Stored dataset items

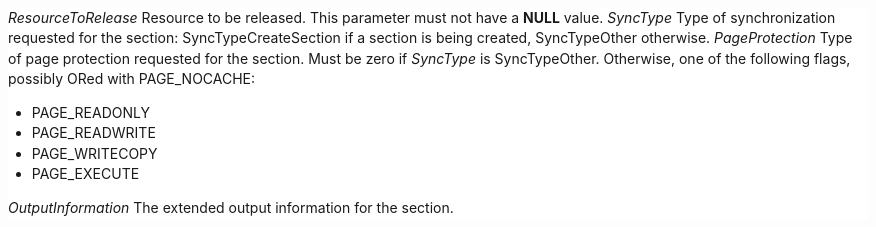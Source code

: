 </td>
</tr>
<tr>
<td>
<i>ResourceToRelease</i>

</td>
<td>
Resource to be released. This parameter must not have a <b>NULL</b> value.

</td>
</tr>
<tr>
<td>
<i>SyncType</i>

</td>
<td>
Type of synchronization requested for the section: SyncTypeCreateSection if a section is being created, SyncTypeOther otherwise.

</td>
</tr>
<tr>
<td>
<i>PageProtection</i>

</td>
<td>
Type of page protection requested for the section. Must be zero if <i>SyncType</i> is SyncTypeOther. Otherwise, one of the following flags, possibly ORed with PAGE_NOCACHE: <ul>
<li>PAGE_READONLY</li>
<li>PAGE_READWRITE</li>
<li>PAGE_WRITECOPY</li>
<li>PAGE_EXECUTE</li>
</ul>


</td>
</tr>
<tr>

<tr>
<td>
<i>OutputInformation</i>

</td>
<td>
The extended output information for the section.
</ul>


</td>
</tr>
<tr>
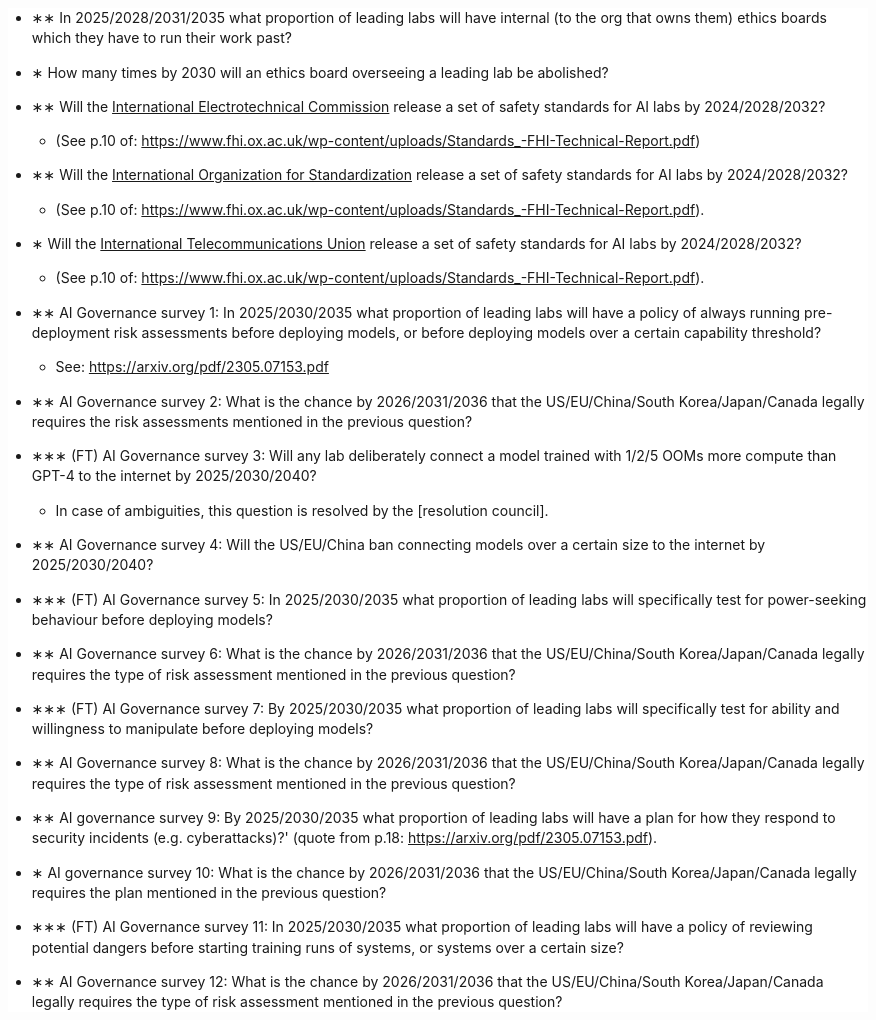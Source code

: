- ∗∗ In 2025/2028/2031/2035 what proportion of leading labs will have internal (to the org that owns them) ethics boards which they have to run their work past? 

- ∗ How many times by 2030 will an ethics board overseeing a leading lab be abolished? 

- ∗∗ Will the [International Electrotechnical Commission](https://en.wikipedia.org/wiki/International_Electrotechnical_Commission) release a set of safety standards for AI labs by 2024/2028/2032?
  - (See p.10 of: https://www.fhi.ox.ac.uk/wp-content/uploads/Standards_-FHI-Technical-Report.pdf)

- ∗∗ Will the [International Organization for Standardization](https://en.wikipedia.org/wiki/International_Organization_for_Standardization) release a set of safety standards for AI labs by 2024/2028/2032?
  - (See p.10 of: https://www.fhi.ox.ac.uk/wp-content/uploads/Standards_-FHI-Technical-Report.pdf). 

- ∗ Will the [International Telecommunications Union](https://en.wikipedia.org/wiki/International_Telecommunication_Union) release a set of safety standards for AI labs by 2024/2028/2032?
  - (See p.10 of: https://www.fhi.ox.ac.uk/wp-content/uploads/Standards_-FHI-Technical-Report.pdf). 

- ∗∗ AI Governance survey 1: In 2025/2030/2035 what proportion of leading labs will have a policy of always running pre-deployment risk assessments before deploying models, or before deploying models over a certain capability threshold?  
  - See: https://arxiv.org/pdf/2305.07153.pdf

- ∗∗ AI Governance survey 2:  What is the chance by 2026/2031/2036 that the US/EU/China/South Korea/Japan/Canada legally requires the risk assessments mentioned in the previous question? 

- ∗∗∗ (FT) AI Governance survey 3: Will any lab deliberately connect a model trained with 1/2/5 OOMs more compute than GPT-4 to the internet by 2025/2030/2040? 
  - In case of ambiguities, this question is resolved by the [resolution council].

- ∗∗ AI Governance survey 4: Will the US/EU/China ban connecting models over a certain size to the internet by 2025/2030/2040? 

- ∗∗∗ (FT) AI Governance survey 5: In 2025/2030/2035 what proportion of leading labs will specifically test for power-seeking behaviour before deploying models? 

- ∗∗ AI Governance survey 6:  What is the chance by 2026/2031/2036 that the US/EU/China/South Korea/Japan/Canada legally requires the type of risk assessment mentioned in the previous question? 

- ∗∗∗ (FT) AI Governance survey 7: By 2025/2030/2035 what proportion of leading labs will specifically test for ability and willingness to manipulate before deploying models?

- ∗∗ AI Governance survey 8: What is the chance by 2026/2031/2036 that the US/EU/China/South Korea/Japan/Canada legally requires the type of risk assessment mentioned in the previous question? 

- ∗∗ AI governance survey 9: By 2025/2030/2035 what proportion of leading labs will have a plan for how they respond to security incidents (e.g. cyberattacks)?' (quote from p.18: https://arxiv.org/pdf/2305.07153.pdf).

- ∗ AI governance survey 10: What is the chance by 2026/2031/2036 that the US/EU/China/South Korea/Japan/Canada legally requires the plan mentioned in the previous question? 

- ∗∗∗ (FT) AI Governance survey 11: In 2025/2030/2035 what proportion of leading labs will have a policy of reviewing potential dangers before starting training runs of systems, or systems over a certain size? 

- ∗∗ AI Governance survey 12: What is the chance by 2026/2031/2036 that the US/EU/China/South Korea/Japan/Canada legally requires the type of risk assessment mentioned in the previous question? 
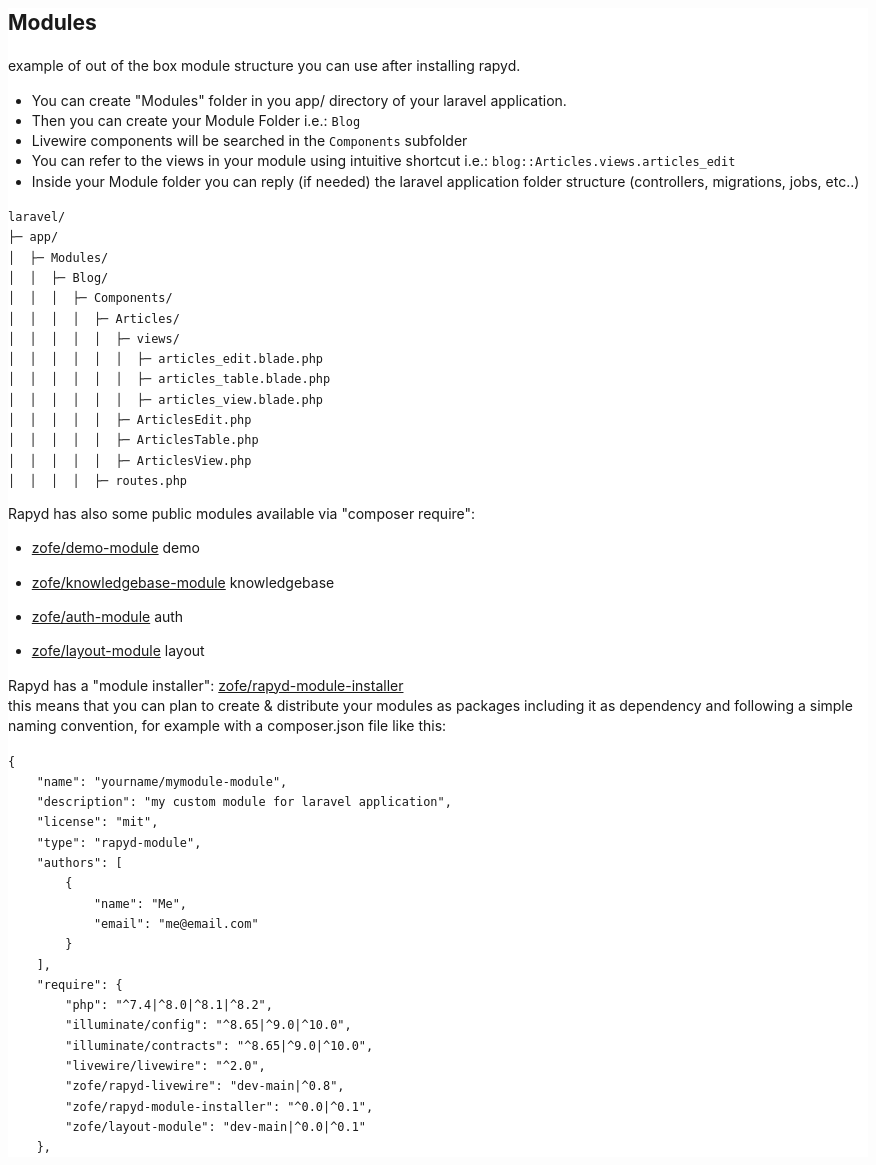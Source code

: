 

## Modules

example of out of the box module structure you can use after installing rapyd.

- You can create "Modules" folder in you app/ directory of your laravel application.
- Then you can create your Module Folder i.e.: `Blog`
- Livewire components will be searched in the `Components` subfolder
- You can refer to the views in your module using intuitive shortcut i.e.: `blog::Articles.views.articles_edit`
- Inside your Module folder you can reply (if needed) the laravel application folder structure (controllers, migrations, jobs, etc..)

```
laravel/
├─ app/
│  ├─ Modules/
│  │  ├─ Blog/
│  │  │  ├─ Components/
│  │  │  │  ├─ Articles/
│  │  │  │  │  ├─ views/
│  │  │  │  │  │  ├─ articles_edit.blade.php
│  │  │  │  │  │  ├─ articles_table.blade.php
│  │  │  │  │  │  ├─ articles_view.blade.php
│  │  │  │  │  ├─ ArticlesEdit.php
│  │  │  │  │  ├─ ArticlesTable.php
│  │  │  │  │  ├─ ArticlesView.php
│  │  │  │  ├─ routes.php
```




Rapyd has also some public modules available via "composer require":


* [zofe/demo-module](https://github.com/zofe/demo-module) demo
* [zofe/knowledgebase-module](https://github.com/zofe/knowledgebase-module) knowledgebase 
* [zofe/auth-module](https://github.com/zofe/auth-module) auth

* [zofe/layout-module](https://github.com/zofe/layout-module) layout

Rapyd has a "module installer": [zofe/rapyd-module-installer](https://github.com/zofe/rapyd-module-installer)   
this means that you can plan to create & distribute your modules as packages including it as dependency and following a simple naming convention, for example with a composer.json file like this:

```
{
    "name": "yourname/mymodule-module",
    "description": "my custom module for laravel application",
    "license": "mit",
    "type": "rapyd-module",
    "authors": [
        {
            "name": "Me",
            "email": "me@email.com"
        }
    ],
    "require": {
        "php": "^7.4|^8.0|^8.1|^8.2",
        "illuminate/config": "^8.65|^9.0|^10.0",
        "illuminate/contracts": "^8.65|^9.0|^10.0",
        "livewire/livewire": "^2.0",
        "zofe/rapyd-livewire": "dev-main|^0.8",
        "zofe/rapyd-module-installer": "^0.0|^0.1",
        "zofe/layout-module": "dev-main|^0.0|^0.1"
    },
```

= What this task involves =
All the lines above are to be given again exactly as they read, with the pictures removed.

= Solution to this exercise =
Source code

: </td>
</tr>
<tr>
<td>
<i>ResourceToRelease</i>

</td>
<td>
Resource to be released. This parameter must not have a <b>NULL</b> value.

</td>
</tr>
<tr>
<td>
<i>SyncType</i>

</td>
<td>
Type of synchronization requested for the section: SyncTypeCreateSection if a section is being created, SyncTypeOther otherwise.

</td>
</tr>
<tr>
<td>
<i>PageProtection</i>

</td>
<td>
Type of page protection requested for the section. Must be zero if <i>SyncType</i> is SyncTypeOther. Otherwise, one of the following flags, possibly ORed with PAGE_NOCACHE: <ul>
<li>PAGE_READONLY</li>
<li>PAGE_READWRITE</li>
<li>PAGE_WRITECOPY</li>
<li>PAGE_EXECUTE</li>
</ul>


</td>
</tr>
<tr>

<tr>
<td>
<i>OutputInformation</i>

</td>
<td>
The extended output information for the section.
</ul>


</td>
</tr>
<tr>
Source code

:- ∗∗ In 2025/2028/2031/2035 what proportion of leading labs will have internal (to the org that owns them) ethics boards which they have to run their work past? 

- ∗ How many times by 2030 will an ethics board overseeing a leading lab be abolished? 

- ∗∗ Will the [International Electrotechnical Commission](https://en.wikipedia.org/wiki/International_Electrotechnical_Commission) release a set of safety standards for AI labs by 2024/2028/2032?
  - (See p.10 of: https://www.fhi.ox.ac.uk/wp-content/uploads/Standards_-FHI-Technical-Report.pdf)

- ∗∗ Will the [International Organization for Standardization](https://en.wikipedia.org/wiki/International_Organization_for_Standardization) release a set of safety standards for AI labs by 2024/2028/2032?
  - (See p.10 of: https://www.fhi.ox.ac.uk/wp-content/uploads/Standards_-FHI-Technical-Report.pdf). 

- ∗ Will the [International Telecommunications Union](https://en.wikipedia.org/wiki/International_Telecommunication_Union) release a set of safety standards for AI labs by 2024/2028/2032?
  - (See p.10 of: https://www.fhi.ox.ac.uk/wp-content/uploads/Standards_-FHI-Technical-Report.pdf). 

- ∗∗ AI Governance survey 1: In 2025/2030/2035 what proportion of leading labs will have a policy of always running pre-deployment risk assessments before deploying models, or before deploying models over a certain capability threshold?  
  - See: https://arxiv.org/pdf/2305.07153.pdf

- ∗∗ AI Governance survey 2:  What is the chance by 2026/2031/2036 that the US/EU/China/South Korea/Japan/Canada legally requires the risk assessments mentioned in the previous question? 

- ∗∗∗ (FT) AI Governance survey 3: Will any lab deliberately connect a model trained with 1/2/5 OOMs more compute than GPT-4 to the internet by 2025/2030/2040? 
  - In case of ambiguities, this question is resolved by the [resolution council].

- ∗∗ AI Governance survey 4: Will the US/EU/China ban connecting models over a certain size to the internet by 2025/2030/2040? 

- ∗∗∗ (FT) AI Governance survey 5: In 2025/2030/2035 what proportion of leading labs will specifically test for power-seeking behaviour before deploying models? 

- ∗∗ AI Governance survey 6:  What is the chance by 2026/2031/2036 that the US/EU/China/South Korea/Japan/Canada legally requires the type of risk assessment mentioned in the previous question? 

- ∗∗∗ (FT) AI Governance survey 7: By 2025/2030/2035 what proportion of leading labs will specifically test for ability and willingness to manipulate before deploying models?

- ∗∗ AI Governance survey 8: What is the chance by 2026/2031/2036 that the US/EU/China/South Korea/Japan/Canada legally requires the type of risk assessment mentioned in the previous question? 

- ∗∗ AI governance survey 9: By 2025/2030/2035 what proportion of leading labs will have a plan for how they respond to security incidents (e.g. cyberattacks)?' (quote from p.18: https://arxiv.org/pdf/2305.07153.pdf).

- ∗ AI governance survey 10: What is the chance by 2026/2031/2036 that the US/EU/China/South Korea/Japan/Canada legally requires the plan mentioned in the previous question? 

- ∗∗∗ (FT) AI Governance survey 11: In 2025/2030/2035 what proportion of leading labs will have a policy of reviewing potential dangers before starting training runs of systems, or systems over a certain size? 

- ∗∗ AI Governance survey 12: What is the chance by 2026/2031/2036 that the US/EU/China/South Korea/Japan/Canada legally requires the type of risk assessment mentioned in the previous question? 
Source code

: 

## Modules

example of out of the box module structure you can use after installing rapyd.

- You can create "Modules" folder in you app/ directory of your laravel application.
- Then you can create your Module Folder i.e.: `Blog`
- Livewire components will be searched in the `Components` subfolder
- You can refer to the views in your module using intuitive shortcut i.e.: `blog::Articles.views.articles_edit`
- Inside your Module folder you can reply (if needed) the laravel application folder structure (controllers, migrations, jobs, etc..)

```
laravel/
├─ app/
│  ├─ Modules/
│  │  ├─ Blog/
│  │  │  ├─ Components/
│  │  │  │  ├─ Articles/
│  │  │  │  │  ├─ views/
│  │  │  │  │  │  ├─ articles_edit.blade.php
│  │  │  │  │  │  ├─ articles_table.blade.php
│  │  │  │  │  │  ├─ articles_view.blade.php
│  │  │  │  │  ├─ ArticlesEdit.php
│  │  │  │  │  ├─ ArticlesTable.php
│  │  │  │  │  ├─ ArticlesView.php
│  │  │  │  ├─ routes.php
```




Rapyd has also some public modules available via "composer require":


* [zofe/demo-module](https://github.com/zofe/demo-module) demo
* [zofe/knowledgebase-module](https://github.com/zofe/knowledgebase-module) knowledgebase 
* [zofe/auth-module](https://github.com/zofe/auth-module) auth

* [zofe/layout-module](https://github.com/zofe/layout-module) layout

Rapyd has a "module installer": [zofe/rapyd-module-installer](https://github.com/zofe/rapyd-module-installer)   
this means that you can plan to create & distribute your modules as packages including it as dependency and following a simple naming convention, for example with a composer.json file like this:

```
{
    "name": "yourname/mymodule-module",
    "description": "my custom module for laravel application",
    "license": "mit",
    "type": "rapyd-module",
    "authors": [
        {
            "name": "Me",
            "email": "me@email.com"
        }
    ],
    "require": {
        "php": "^7.4|^8.0|^8.1|^8.2",
        "illuminate/config": "^8.65|^9.0|^10.0",
        "illuminate/contracts": "^8.65|^9.0|^10.0",
        "livewire/livewire": "^2.0",
        "zofe/rapyd-livewire": "dev-main|^0.8",
        "zofe/rapyd-module-installer": "^0.0|^0.1",
        "zofe/layout-module": "dev-main|^0.0|^0.1"
    },
```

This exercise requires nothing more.